Humboldt-Gemeinschaftsschule Berlin Schule mit Eigenverantwortung
Flache Hierarchien und Eigenverantwortung - darauf setzt die Wilhelm-von-Humboldt-Gemeinschaftsschule in Berlin-Prenzlauer Berg. Dafür gab es eine Platzierung beim Deutschen Schulpreis.
Lehrerin Brit Lautenbach zeigt auf eine Leinwand. Ein großer Baum ist darauf zu sehen. An den Ästen stehen viele Sätze wie "Wir sprechen sachlich miteinander" und "Wir haben Verständnis für andere Meinungen". Es sind Regeln, die sich die Kinder der 7. bis 9. Klasse an der Wilhelm-von-Humboldt-Gemeinschaftsschule im Berliner Stadtteil Prenzlauer Berg selbst gegeben haben.
Die Humboldt-Gemeinschaftsschule hat heute einen der Zweiten Plätze beim Deutschen Schulpreis 2024 erhalten, dotiert mit 30.000 Euro. Schule funktioniert hier ein bisschen anders: Eigenverantwortung, Teamarbeit und Selbstkontrolle statt Frontalunterricht.
Bis zum Ende der 8. Klasse gibt es keine Noten, die Schüler erarbeiten sich den Stoff in Gruppen großteils selbst - jahrgangsübergreifend, immer drei Klassenstufen in einem Raum, aufgeteilt in Lerngruppen. Und welche Regeln dabei gelten, haben sie eben auch selbst bestimmt.
Unterricht als gemeinsames Projekt
"Das habt ihr nicht bedacht. Ihr habt zu viele Regeln aufgeschrieben - jetzt müsst ihr alle abschreiben", sagt Lehrerin Lautenbach und lächelt in den Stuhlkreis. Die Kinder um sie herum nicken.

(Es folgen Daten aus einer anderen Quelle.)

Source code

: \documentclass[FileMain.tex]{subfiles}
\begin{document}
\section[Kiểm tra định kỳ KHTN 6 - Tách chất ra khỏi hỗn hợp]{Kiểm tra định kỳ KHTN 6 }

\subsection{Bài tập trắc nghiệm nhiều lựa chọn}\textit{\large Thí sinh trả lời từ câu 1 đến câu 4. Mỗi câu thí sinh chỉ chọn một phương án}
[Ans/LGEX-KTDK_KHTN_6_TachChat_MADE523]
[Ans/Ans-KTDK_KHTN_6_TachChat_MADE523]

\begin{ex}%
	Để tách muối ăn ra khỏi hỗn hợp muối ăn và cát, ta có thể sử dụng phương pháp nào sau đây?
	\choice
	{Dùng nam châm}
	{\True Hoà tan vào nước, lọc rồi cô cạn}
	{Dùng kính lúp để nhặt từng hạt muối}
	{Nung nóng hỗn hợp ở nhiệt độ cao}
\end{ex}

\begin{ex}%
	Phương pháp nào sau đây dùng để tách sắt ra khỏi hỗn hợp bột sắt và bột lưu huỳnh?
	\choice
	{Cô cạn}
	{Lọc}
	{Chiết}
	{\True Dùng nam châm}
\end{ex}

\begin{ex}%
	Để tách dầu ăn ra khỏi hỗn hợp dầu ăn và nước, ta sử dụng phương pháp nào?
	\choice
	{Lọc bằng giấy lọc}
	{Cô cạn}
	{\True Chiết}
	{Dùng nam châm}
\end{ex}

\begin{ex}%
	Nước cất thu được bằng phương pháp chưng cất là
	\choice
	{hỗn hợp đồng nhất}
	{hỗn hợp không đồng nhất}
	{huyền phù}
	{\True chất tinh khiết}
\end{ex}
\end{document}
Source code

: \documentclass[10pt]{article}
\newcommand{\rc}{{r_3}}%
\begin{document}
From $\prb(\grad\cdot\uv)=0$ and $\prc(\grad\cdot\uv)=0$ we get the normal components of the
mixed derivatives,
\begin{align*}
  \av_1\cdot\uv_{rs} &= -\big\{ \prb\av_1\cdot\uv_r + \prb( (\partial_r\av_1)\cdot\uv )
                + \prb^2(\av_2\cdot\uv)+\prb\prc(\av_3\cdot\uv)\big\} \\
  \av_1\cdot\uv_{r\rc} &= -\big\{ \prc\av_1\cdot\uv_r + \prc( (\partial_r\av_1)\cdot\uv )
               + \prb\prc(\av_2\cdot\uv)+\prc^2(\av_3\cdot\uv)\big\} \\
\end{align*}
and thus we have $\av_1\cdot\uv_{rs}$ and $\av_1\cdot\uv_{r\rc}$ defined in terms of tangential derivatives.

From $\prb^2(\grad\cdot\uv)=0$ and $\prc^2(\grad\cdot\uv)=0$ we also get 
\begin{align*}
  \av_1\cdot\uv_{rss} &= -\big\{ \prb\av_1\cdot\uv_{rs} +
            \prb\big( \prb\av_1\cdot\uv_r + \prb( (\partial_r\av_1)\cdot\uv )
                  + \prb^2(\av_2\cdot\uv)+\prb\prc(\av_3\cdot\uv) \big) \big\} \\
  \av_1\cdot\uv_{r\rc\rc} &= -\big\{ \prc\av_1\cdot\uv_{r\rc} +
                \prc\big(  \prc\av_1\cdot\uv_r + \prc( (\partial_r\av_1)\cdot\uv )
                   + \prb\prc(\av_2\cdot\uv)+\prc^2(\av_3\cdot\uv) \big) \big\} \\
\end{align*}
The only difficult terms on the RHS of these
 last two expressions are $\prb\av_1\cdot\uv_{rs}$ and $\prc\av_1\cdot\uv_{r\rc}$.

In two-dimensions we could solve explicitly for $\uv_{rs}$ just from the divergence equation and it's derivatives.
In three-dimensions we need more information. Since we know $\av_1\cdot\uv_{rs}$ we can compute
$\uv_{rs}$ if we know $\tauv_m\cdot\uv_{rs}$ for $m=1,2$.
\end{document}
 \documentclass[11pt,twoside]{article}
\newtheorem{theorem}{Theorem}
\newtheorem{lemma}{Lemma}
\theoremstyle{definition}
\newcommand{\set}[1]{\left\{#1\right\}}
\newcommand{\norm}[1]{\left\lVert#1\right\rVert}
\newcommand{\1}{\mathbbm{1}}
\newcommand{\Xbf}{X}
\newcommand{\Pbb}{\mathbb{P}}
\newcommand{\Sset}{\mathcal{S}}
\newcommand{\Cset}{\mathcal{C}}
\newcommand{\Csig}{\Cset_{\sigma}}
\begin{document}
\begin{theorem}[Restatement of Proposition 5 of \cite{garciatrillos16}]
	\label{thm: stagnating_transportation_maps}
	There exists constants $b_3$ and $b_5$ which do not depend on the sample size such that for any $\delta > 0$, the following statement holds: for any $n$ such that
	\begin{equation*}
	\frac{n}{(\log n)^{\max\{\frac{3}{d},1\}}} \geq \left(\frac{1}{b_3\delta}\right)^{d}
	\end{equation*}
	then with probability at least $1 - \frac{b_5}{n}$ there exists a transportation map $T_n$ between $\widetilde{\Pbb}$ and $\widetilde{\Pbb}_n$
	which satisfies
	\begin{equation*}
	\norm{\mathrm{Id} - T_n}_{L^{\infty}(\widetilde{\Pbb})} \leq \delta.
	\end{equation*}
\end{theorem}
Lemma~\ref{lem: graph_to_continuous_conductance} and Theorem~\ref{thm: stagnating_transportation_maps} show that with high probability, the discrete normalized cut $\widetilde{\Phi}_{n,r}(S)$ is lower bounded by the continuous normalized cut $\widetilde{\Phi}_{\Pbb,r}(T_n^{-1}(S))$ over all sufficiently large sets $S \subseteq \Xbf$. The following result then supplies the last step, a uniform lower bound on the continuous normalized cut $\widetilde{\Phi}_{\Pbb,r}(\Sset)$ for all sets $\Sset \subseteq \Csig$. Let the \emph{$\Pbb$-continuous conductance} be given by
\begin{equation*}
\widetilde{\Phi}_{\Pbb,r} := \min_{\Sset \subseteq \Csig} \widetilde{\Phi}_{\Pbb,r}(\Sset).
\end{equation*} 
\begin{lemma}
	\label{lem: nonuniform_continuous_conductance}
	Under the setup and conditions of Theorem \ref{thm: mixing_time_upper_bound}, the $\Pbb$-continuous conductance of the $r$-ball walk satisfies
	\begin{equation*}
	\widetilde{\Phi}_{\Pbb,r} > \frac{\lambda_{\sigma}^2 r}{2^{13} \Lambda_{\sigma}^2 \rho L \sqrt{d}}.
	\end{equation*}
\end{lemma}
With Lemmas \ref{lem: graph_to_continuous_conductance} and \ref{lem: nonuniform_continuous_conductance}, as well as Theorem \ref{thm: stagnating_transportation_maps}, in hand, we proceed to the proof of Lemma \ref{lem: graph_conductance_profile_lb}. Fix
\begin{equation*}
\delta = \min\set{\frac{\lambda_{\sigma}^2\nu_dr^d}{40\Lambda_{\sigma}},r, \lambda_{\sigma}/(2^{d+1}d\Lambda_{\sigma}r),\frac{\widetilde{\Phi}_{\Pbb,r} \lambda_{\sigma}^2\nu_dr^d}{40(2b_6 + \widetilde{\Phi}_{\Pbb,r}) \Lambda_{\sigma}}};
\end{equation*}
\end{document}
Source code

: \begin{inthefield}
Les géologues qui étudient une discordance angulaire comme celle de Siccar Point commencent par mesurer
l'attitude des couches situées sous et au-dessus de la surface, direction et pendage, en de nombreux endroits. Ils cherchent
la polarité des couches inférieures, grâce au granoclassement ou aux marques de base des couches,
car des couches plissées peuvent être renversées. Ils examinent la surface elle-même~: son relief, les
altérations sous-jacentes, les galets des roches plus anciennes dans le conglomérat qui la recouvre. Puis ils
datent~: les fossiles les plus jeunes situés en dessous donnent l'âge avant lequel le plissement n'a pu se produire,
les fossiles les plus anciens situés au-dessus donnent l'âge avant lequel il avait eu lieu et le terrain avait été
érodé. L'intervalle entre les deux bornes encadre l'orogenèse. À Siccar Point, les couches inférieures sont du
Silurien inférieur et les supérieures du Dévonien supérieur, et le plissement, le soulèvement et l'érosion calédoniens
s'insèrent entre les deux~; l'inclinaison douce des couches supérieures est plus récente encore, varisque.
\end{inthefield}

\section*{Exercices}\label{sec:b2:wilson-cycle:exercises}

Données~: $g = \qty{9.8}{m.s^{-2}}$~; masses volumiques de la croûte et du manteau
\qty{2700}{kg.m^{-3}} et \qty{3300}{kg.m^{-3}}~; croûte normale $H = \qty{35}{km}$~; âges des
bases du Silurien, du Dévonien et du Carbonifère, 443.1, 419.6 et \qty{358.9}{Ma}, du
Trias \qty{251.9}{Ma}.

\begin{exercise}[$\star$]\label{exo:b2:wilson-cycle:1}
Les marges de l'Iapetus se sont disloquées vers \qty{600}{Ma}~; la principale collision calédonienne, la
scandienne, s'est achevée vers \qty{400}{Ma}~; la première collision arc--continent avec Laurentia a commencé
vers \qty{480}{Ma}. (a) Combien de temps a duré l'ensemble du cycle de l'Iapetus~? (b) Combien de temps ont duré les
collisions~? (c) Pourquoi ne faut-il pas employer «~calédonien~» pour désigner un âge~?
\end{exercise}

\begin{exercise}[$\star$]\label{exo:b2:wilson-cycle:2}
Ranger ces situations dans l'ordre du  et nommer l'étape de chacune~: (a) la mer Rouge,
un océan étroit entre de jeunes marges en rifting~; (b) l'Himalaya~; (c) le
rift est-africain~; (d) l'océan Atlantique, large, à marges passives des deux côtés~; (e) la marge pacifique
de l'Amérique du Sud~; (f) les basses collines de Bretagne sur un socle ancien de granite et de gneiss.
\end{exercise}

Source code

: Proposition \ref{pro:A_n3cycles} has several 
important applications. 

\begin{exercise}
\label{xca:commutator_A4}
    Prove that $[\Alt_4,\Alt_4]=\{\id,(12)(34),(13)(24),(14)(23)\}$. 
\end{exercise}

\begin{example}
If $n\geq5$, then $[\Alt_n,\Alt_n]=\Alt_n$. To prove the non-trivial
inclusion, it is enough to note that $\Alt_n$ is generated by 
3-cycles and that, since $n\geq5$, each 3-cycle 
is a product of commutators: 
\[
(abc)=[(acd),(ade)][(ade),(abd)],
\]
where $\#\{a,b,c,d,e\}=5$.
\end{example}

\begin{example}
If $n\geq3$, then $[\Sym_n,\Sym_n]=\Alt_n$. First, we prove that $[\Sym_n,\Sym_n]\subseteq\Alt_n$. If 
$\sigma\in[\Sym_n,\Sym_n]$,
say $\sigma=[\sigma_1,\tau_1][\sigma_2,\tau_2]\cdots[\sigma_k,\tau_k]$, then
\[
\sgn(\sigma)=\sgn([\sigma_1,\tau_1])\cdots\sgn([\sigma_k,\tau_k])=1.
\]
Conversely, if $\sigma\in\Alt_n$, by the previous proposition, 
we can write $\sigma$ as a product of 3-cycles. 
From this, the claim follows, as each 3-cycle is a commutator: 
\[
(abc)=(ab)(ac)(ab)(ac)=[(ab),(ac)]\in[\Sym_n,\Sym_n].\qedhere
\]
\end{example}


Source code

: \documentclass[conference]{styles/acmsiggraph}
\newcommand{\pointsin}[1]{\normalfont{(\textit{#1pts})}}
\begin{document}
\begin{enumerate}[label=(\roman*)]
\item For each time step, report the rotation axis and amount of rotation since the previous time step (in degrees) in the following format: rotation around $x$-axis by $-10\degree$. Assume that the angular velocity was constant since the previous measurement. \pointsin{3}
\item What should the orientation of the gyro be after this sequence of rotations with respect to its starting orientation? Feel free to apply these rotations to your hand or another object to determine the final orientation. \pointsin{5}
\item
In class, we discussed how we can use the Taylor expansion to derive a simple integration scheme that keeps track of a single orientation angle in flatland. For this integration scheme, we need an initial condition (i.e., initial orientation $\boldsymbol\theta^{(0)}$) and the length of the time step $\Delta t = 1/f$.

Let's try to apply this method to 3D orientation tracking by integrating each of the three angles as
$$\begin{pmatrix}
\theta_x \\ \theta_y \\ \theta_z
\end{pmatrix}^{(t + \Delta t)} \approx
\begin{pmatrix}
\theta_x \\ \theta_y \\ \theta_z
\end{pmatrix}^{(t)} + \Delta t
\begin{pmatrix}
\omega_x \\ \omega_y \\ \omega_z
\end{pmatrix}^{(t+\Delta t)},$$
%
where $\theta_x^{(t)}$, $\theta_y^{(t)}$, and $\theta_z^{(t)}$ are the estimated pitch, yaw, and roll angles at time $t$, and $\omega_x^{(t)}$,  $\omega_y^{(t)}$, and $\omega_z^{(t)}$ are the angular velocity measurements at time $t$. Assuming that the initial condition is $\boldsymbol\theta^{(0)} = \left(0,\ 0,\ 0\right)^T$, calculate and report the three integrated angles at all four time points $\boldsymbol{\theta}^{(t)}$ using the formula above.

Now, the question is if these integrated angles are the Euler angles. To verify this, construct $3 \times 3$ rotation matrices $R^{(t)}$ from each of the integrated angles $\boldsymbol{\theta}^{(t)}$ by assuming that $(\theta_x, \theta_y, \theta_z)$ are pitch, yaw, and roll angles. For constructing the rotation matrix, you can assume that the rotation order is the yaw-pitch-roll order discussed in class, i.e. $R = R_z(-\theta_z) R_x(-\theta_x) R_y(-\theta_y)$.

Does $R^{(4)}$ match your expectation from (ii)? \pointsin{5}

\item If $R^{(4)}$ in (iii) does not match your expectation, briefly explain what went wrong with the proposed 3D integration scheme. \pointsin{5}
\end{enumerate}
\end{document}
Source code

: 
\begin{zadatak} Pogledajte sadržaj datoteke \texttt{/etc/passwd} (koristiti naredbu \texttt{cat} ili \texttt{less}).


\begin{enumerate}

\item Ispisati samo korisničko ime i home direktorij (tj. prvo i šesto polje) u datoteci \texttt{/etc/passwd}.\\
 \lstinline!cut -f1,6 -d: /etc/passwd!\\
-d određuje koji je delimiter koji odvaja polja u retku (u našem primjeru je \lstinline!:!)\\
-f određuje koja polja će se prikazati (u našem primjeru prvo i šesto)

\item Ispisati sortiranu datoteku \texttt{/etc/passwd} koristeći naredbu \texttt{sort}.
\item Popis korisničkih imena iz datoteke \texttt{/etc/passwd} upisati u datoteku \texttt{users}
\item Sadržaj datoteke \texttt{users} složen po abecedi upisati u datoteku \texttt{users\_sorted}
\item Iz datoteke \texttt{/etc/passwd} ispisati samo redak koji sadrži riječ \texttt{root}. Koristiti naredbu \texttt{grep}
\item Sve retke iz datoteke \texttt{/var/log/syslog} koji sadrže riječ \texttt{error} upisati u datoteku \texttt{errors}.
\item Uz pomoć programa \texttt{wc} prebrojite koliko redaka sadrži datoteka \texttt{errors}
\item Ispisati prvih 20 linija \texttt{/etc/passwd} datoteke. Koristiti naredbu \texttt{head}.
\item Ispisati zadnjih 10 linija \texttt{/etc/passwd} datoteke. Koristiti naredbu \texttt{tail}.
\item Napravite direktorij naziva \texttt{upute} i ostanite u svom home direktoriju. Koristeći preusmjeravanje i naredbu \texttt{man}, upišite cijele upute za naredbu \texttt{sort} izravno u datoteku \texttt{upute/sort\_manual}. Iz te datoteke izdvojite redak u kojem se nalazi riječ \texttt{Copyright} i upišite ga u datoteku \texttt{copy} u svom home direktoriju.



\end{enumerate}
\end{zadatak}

Es sind eher minimalinvasive Eingriffe, die von der Lehrerschaft kommen sollen. Die Schüler sollen einander helfen, ihre Lernziele legen sie zum Großteil selbst fest. Lehrer und Schüler duzen sich hier, der Unterricht soll ein gemeinsames Projekt sein.
Noam Hentschel aus der 9. Klasse beteiligt sich an den Diskussionen. Es gibt Feedback zu vergangenen Aktionen und dazu, wie die Schüler miteinander diskutieren. Neuerdings bekommt er auch Noten. "Ab der 9. Klasse sollte man schon Noten haben", sagt Norman. "Jetzt geht es auch schon langsam Richtung Abi und da braucht man dann schon eine Orientierung, damit man weiß, wo man steht."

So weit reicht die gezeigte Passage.